Imaginé en 1997 par Darren Lemke, l'idée au cœur de Gemini Man est passé entre les mains de plusieurs scénaristes, réalisateurs, acteurs, producteurs et studios avant de se concrétiser enfin maintenant que la technologie le permet. Le pitch - un assassin est poursuivi par son clone jeune - était caractéristique des high concepts qui faisait le sel des blockbusters d'action des années 90. Une décennie où chaque année semblait avoir son mètre-étalon du genre à partir d'une idée improbable : Speed (1994), Une journée en enfer (1995), The Rock (1996), Volte/Face (1997)... On pense beaucoup à ce dernier devant Gemini Man : pour le face-à-face qui traverse le film, pour la présence d'un réalisateur chinois expatrié derrière la caméra, mais surtout pour le potentiel dramaturgique derrière le postulat vaguement ridicule. John Woo avait su en tirer une réflexion sur la figure du héros chère à ses obsessions doublée d'un actioner redoutable, signant son meilleur film américain et l'un des meilleurs films de sa carrière. Malheureusement, Ang Lee ne s'en sort pas aussi bien.

Toujours dans sa phase d'expérimentation technologique après L'Odyssée de Pi, tourné sur fonds verts et déjà en 3D, et Un jour dans la vie de Billy Lynn, en 3D mais surtout en 120 images par seconde, le cinéaste paraît, au vu du résultat mais également quand on l'entend parler du film, avoir été motivé en premier lieu par le défi technique que lui a inspiré le pitch du film : faire jouer les deux rôles par un seul et même acteur. À l'inverse de bien des exemples récents, notamment dans les productions Marvel, Gemini Man ne se contente pas de rajeunir par un "lifting numérique" le visage de Will Smith. En effet, le comédien a bien interprété son propre clone jeune sur le plateau mais recouverts d'une combinaison et de marqueurs de performance capture, comme pour Gollum pour citer l'exemple le plus connu. Ainsi, le personnage de Junior est donc une création intégralement composée d'images de synthèse. Le chemin parcouru depuis la trilogie animée du pionnier Robert Zemeckis est dingue. À l'exception de quelques mouvements de bouche encore un peu bizarres et d'un épilogue bizarrement moins convaincant, ce "faux" Will Smith jeune est à 99% indissociable d'une personne réelle.

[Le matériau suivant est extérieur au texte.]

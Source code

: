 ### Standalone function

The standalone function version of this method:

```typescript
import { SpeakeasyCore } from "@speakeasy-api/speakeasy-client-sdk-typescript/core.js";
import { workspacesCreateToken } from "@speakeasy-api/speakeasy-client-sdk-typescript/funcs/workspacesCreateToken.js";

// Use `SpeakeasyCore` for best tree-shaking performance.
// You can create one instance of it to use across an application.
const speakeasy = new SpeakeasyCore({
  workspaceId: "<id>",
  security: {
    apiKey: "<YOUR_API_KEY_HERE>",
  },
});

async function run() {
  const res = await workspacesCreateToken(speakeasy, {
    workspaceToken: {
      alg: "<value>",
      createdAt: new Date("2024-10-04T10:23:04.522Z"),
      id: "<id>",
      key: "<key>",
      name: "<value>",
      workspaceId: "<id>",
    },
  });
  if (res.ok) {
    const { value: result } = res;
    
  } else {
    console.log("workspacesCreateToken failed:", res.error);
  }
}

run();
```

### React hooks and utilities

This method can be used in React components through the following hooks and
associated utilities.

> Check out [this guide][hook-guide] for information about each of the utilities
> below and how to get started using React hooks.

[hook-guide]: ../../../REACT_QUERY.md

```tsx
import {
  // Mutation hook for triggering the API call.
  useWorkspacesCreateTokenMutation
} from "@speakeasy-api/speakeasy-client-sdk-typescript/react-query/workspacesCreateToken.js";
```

L'aspect méta que revêt cette prouesse n'est évidemment pas innocente : le clone aussi humain, si ce n'est plus - il est bien plus émotif que son double âgé - que son modèle. Toutefois, il s'agit là d'une des nombreuses ébauches de thématique que le film ne traite que superficiellement. Intégralement dénué de surprises, l'écriture déroule un récit des plus simplets sur la trahison du protagoniste par ses employeurs, la rencontre avec le clone et les conséquences attendues de celle-ci. Tardivement, le film aborde la question de la parentalité bienveillante, de l'inné vs. l'enseigné, mais, comme pour tout ce qui attrait à la psychologie des personnages, le scénario se contente de l'exposer de façon didactique et élémentaire au cours de scènes de dialogues plates.

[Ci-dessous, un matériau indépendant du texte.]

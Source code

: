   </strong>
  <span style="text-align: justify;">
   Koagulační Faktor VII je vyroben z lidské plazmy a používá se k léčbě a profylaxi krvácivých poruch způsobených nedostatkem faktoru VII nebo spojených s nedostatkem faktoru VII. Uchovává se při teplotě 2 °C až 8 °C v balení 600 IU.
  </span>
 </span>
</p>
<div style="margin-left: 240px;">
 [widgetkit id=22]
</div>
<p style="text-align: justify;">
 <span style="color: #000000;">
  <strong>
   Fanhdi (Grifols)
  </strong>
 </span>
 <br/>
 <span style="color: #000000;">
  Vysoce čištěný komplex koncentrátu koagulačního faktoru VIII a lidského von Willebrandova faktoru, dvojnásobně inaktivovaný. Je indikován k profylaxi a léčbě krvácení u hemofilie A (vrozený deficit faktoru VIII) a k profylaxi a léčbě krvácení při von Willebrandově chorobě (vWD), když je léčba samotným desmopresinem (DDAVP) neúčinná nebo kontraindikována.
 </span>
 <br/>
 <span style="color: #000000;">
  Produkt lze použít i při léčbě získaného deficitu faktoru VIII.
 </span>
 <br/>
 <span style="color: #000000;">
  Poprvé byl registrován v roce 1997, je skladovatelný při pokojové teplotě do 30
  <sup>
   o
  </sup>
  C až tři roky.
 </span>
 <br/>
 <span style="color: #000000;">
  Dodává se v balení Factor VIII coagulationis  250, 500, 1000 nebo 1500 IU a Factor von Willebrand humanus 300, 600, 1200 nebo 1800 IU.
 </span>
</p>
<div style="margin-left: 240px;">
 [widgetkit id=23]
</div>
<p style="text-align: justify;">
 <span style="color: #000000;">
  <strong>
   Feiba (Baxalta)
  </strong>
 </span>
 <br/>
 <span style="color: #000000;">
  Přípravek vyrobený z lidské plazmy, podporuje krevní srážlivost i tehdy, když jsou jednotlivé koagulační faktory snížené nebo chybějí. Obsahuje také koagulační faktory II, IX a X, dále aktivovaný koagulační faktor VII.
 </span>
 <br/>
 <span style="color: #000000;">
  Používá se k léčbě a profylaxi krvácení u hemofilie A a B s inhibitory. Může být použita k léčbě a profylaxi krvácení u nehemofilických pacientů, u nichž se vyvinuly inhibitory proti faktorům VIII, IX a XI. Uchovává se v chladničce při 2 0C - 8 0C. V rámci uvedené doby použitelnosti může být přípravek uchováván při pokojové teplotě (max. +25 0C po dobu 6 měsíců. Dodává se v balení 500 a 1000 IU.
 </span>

Par ailleurs, dans ces séquences, l'utra-clarté du HFR (high frame rate, déjà pas convaincant sur les Hobbit de Peter Jackson) ne pardonne pas. Au bout du 10ème champ-contre-champ suréclairé, on se demande où réside l'intérêt des images supplémentaires par seconde. Il faut attendre l'arrivée du premier morceau de bravoure, une longue course-poursuite à pied puis en moto, pour apprécier la qualité d'immersion proposée. Jusqu'alors, on avait l'impression d'être aux côtés des personnages mais que ce fusse dans l'image ou dans l'histoire, on aurait dit du b-roll. Comme si le "réalisme" de l'image amplifiait l'inconséquence de la scène basiquement écrite. Dès que ça bouge, c'est pas la même limonade. On y est. On est accrochés aux basques du héros. On se cache avec lui derrière un mur. On est au volant de la moto. Inventif, le set-piece demeure la meilleure séquence du film. Suivront un combat plutôt réussi et une fusillade à la spatialisation bien gérée mais si le film s'anime durant ces passages, il peine à s'incarner le reste du temps. Au final, ce qui aurait pu être le nouveau Volte/Face est plutôt le nouveau Assassins.